Problem requirements — Scan the data below for lines holding the word "required", and copy each line found.

(Input records begins)

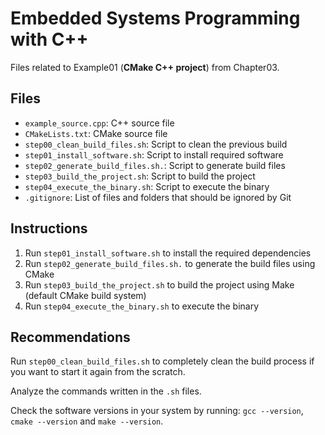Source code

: # Embedded Systems Programming with C++

Files related to Example01 (**CMake C++ project**) from Chapter03.

## Files

* `example_source.cpp`: C++ source file
* `CMakeLists.txt`: CMake source file
* `step00_clean_build_files.sh`: Script to clean the previous build
* `step01_install_software.sh`: Script to install required software
* `step02_generate_build_files.sh.`: Script to generate build files
* `step03_build_the_project.sh`: Script to build the project
* `step04_execute_the_binary.sh`: Script to execute the binary
* `.gitignore`: List of files and folders that should be ignored by Git

## Instructions

1. Run `step01_install_software.sh` to install the required dependencies
2. Run `step02_generate_build_files.sh.` to generate the build files using CMake
3. Run `step03_build_the_project.sh` to build the project using Make (default CMake build system)
4. Run `step04_execute_the_binary.sh` to execute the binary

## Recommendations

Run `step00_clean_build_files.sh` to completely clean the build process if you want to start it again from the scratch.

Analyze the commands written in the `.sh` files.

Check the software versions in your system by running: `gcc --version`, `cmake --version` and `make --version`.

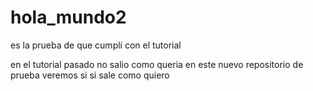 # hola_mundo2
es la prueba de que cumplí con el tutorial  

en el tutorial pasado no salio como queria 
en este nuevo repositorio de prueba veremos
si si sale como quiero
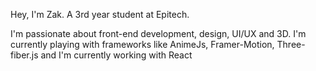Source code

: Hey, I'm Zak. A 3rd year student at Epitech.

I'm passionate about front-end development, design, UI/UX and 3D. 
I'm currently playing with frameworks like AnimeJs, Framer-Motion, Three-fiber.js and I'm currently working with React
<!---
ZakAuMiel/ZakAuMiel is a ✨ special ✨ repository because its `README.md` (this file) appears on your GitHub profile.
You can click the Preview link to take a look at your changes.
--->
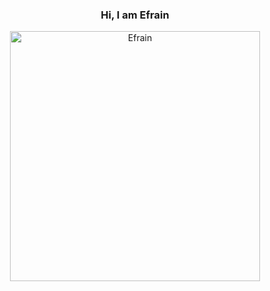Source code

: <h3 align='center'> Hi, I am Efrain </h3>

<div align='center'> 
  <a href='![Imagen de WhatsApp 2025-07-31 a las 11 25 20_1c0707f1](https://github.com/user-attachments/assets/62bb9669-c256-425b-87a1-fef8194c1b64)' tarjet'_blank'><img src='![Imagen de WhatsApp 2025-07-31 a las 11 25 20_1c0707f1](https://github.com/user-attachments/assets/fb486ed1-7b12-4975-b55b-0b8672cf850d)' width='400' alt='Efrain'></a>
</div>
<!-- ## Hi  👋
**EfrainRP/EfrainRP** is a ✨ _special_ ✨ repository because its `README.md` (this file) appears on your GitHub profile.

Here are some ideas to get you started:

- 🔭 I’m currently working on ...
- 🌱 I’m currently learning ...
- 👯 I’m looking to collaborate on ...
- 🤔 I’m looking for help with ...
- 💬 Ask me about ...
- 📫 How to reach me: ...
- 😄 Pronouns: ...
- ⚡ Fun fact: ...
-->
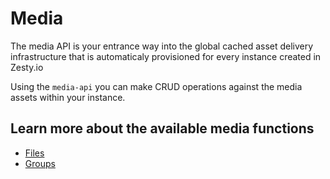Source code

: # Media

The media API is your entrance way into the global cached asset delivery infrastructure that is automaticaly provisioned for every instance created in Zesty.io

Using the `media-api` you can make CRUD operations against the media assets within your instance.

## Learn more about the available media functions

* [Files](/tools/node-sdk/media/media-file.md)
* [Groups](/tools/node-sdk/media/media-group.md)

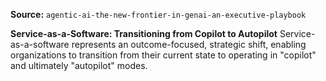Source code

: **Source:** `agentic-ai-the-new-frontier-in-genai-an-executive-playbook`

**Service-as-a-Software: Transitioning from Copilot to Autopilot**
Service-as-a-software represents an outcome-focused, strategic shift, enabling organizations to transition from their current state to operating in "copilot" and ultimately "autopilot" modes.
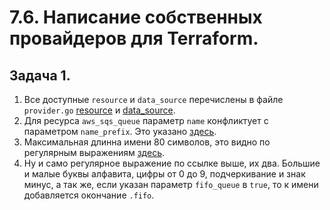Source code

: # 7.6. Написание собственных провайдеров для Terraform.  

## Задача 1.  

   1. Все доступные `resource` и `data_source` перечислены в файле `provider.go` 
      [resource](https://github.com/hashicorp/terraform-provider-aws/blob/61c61be9ddad3ad5e6d8368d23ee12b0f674a566/internal/provider/provider.go#L789) 
      и [data_source](https://github.com/hashicorp/terraform-provider-aws/blob/61c61be9ddad3ad5e6d8368d23ee12b0f674a566/internal/provider/provider.go#L376).
   2. Для ресурса `aws_sqs_queue` параметр `name` конфликтует с параметром `name_prefix`. Это указано [здесь](https://github.com/hashicorp/terraform-provider-aws/blob/9a5875faab6b8732d7887438d285e43f253adb43/internal/service/sqs/queue.go#L87).
   3. Максимальная длинна имени 80 символов, это видно по регулярным выражениям [здесь](https://github.com/hashicorp/terraform-provider-aws/blob/9a5875faab6b8732d7887438d285e43f253adb43/internal/service/sqs/queue.go#L424).
   4. Ну и само регулярное выражение по ссылке выше, их два. Большие и малые буквы алфавита, цифры от 0 до 9, подчеркивание
      и знак минус, а так же, если указан параметр `fifo_queue` в `true`, то к имени добавляется окончание `.fifo`.  

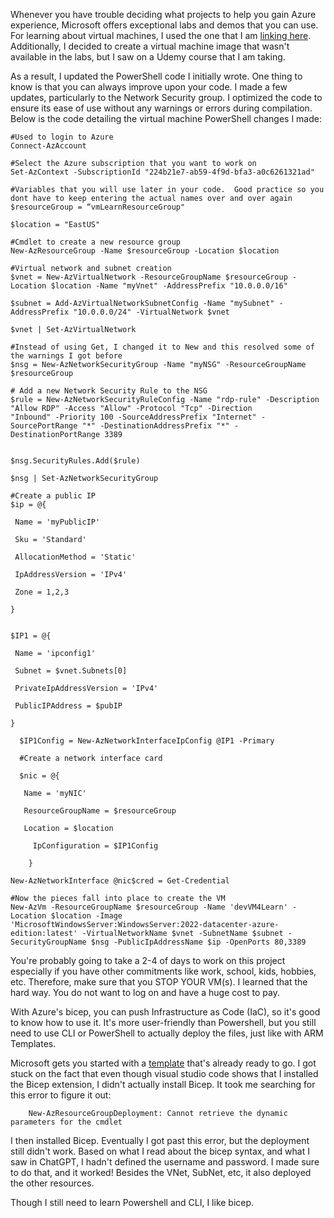 Whenever you have trouble deciding what projects to help you gain Azure experience, Microsoft offers exceptional labs and demos that you can use. For learning about virtual machines, I used the one that I am <a href="https://github.com/MicrosoftLearning/AZ-104-MicrosoftAzureAdministrator/blob/master/Instructions/Labs/LAB_08-Manage_Virtual_Machines.md">linking here</a>.  Additionally, I decided to create a virtual machine image that wasn't available in the labs, but I saw on a Udemy course that I am taking. 

As a result, I updated the PowerShell code I initially wrote.  One thing to know is that you can always improve upon your code.  I made a few updates, particularly to the Network Security group. I optimized the code to ensure its ease of use without any warnings or errors during compilation. Below is the code detailing the virtual machine PowerShell changes I made:

    #Used to login to Azure 
    Connect-AzAccount

    #Select the Azure subscription that you want to work on 
    Set-AzContext -SubscriptionId "224b21e7-ab59-4f9d-bfa3-a0c6261321ad"

    #Variables that you will use later in your code.  Good practice so you dont have to keep entering the actual names over and over again
    $resourceGroup = “vmLearnResourceGroup"

    $location = "EastUS"

    #Cmdlet to create a new resource group 
    New-AzResourceGroup -Name $resourceGroup -Location $location

    #Virtual network and subnet creation 
    $vnet = New-AzVirtualNetwork -ResourceGroupName $resourceGroup -Location $location -Name "myVnet" -AddressPrefix "10.0.0.0/16"

    $subnet = Add-AzVirtualNetworkSubnetConfig -Name "mySubnet" -AddressPrefix "10.0.0.0/24" -VirtualNetwork $vnet

    $vnet | Set-AzVirtualNetwork

    #Instead of using Get, I changed it to New and this resolved some of the warnings I got before 
    $nsg = New-AzNetworkSecurityGroup -Name "myNSG" -ResourceGroupName $resourceGroup

    # Add a new Network Security Rule to the NSG
    $rule = New-AzNetworkSecurityRuleConfig -Name "rdp-rule" -Description "Allow RDP" -Access "Allow" -Protocol "Tcp" -Direction           "Inbound" -Priority 100 -SourceAddressPrefix "Internet" -SourcePortRange "*" -DestinationAddressPrefix "*" -DestinationPortRange 3389

   
    $nsg.SecurityRules.Add($rule)

    $nsg | Set-AzNetworkSecurityGroup

    #Create a public IP
    $ip = @{

     Name = 'myPublicIP'

     Sku = 'Standard'

     AllocationMethod = 'Static'

     IpAddressVersion = 'IPv4'

     Zone = 1,2,3

    }


    $IP1 = @{

     Name = 'ipconfig1'

     Subnet = $vnet.Subnets[0]

     PrivateIpAddressVersion = 'IPv4'

     PublicIPAddress = $pubIP

    }

      $IP1Config = New-AzNetworkInterfaceIpConfig @IP1 -Primary

      #Create a network interface card 

      $nic = @{

       Name = 'myNIC'

       ResourceGroupName = $resourceGroup

       Location = $location

         IpConfiguration = $IP1Config

        }

    New-AzNetworkInterface @nic$cred = Get-Credential

    #Now the pieces fall into place to create the VM
    New-AzVm -ResourceGroupName $resourceGroup -Name 'devVM4Learn' -Location $location -Image         'MicrosoftWindowsServer:WindowsServer:2022-datacenter-azure-edition:latest' -VirtualNetworkName $vnet -SubnetName $subnet -    SecurityGroupName $nsg -PublicIpAddressName $ip -OpenPorts 80,3389


You're probably going to take a 2-4 of days to work on this project especially if you have other commitments like work, school, kids, hobbies, etc.  Therefore, make sure that you STOP YOUR VM(s).  I learned that the hard way.   You do not want to log on and have a huge cost to pay.

With Azure's bicep, you can push Infrastructure as Code (IaC), so it's good to know how to use it.  It's more user-friendly than Powershell, but you still need to use CLI or PowerShell to actually deploy the files, just like with ARM Templates.  

Microsoft gets you started with a <a  href="https://learn.microsoft.com/en-us/azure/virtual-machines/windows/quick-create-bicep?tabs=PowerShell">template</a> that's already ready to go. I got stuck on the fact that even though visual studio code shows that I installed the Bicep extension, I didn't actually install Bicep. It took me searching for this error to figure it out:

        New-AzResourceGroupDeployment: Cannot retrieve the dynamic parameters for the cmdlet

I then installed Bicep.  Eventually I got past this error, but the deployment still didn't work.  Based on what I read about the bicep syntax, and what I saw in ChatGPT, I hadn't defined the username and password.  I made sure to do that, and it worked! Besides the VNet, SubNet, etc, it also deployed the other resources. 

Though I still need to learn Powershell and CLI, I like bicep.
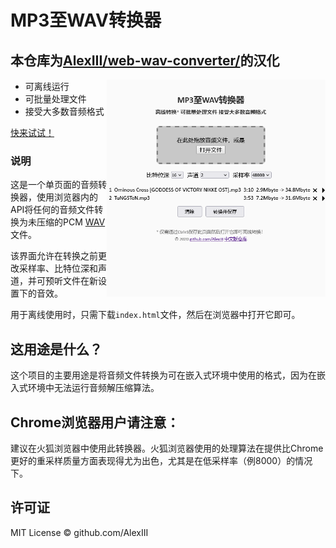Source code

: # MP3至WAV转换器

## 本仓库为[AlexIII/web-wav-converter/](https://github.com/AlexIII/web-wav-converter/)的汉化

[<img width="350" align="right" src="screencap.png" />](https://m2w.pzwboy.top)

- 可离线运行
- 可批量处理文件
- 接受大多数音频格式

[快来试试！](https://m2w.pzwboy.top)


### 说明

这是一个单页面的音频转换器，使用浏览器内的API将任何的音频文件转换为未压缩的PCM [WAV](https://zh.wikipedia.org/wiki/WAV)文件。

该界面允许在转换之前更改采样率、比特位深和声道，并可预听文件在新设置下的音效。

用于离线使用时，只需下载`index.html`文件，然后在浏览器中打开它即可。

## 这用途是什么？

这个项目的主要用途是将音频文件转换为可在嵌入式环境中使用的格式，因为在嵌入式环境中无法运行音频解压缩算法。

## Chrome浏览器用户请注意：

建议在火狐浏览器中使用此转换器。火狐浏览器使用的处理算法在提供比Chrome更好的重采样质量方面表现得尤为出色，尤其是在低采样率（例8000）的情况下。

## 许可证

MIT License © github.com/AlexIII

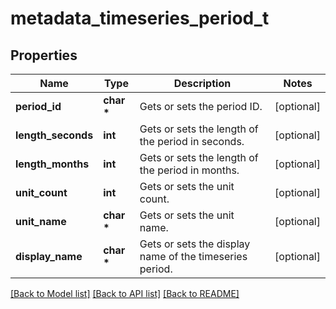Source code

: # metadata_timeseries_period_t

## Properties
Name | Type | Description | Notes
------------ | ------------- | ------------- | -------------
**period_id** | **char \*** | Gets or sets the period ID. | [optional] 
**length_seconds** | **int** | Gets or sets the length of the period in seconds. | [optional] 
**length_months** | **int** | Gets or sets the length of the period in months. | [optional] 
**unit_count** | **int** | Gets or sets the unit count. | [optional] 
**unit_name** | **char \*** | Gets or sets the unit name. | [optional] 
**display_name** | **char \*** | Gets or sets the display name of the timeseries period. | [optional] 

[[Back to Model list]](../README.md#documentation-for-models) [[Back to API list]](../README.md#documentation-for-api-endpoints) [[Back to README]](../README.md)


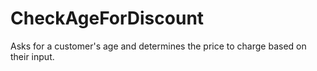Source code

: # CheckAgeForDiscount
Asks for a customer's age and determines the price to charge based on their input.
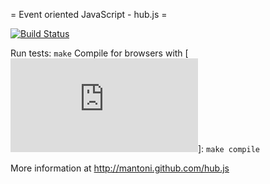 = Event oriented JavaScript - hub.js =

[![Build Status](https://secure.travis-ci.org/mantoni/hub.js.png?branch=rewrite)](http://travis-ci.org/mantoni/hub.js)

Run tests: `make`
Compile for browsers with [![nomo.js](https://github.com/mantoni/nomo.js)]: `make compile`

More information at http://mantoni.github.com/hub.js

(Input records ends)

Answer section —
* `step01_install_software.sh`: Script to install required software
1. Run `step01_install_software.sh` to install the required dependencies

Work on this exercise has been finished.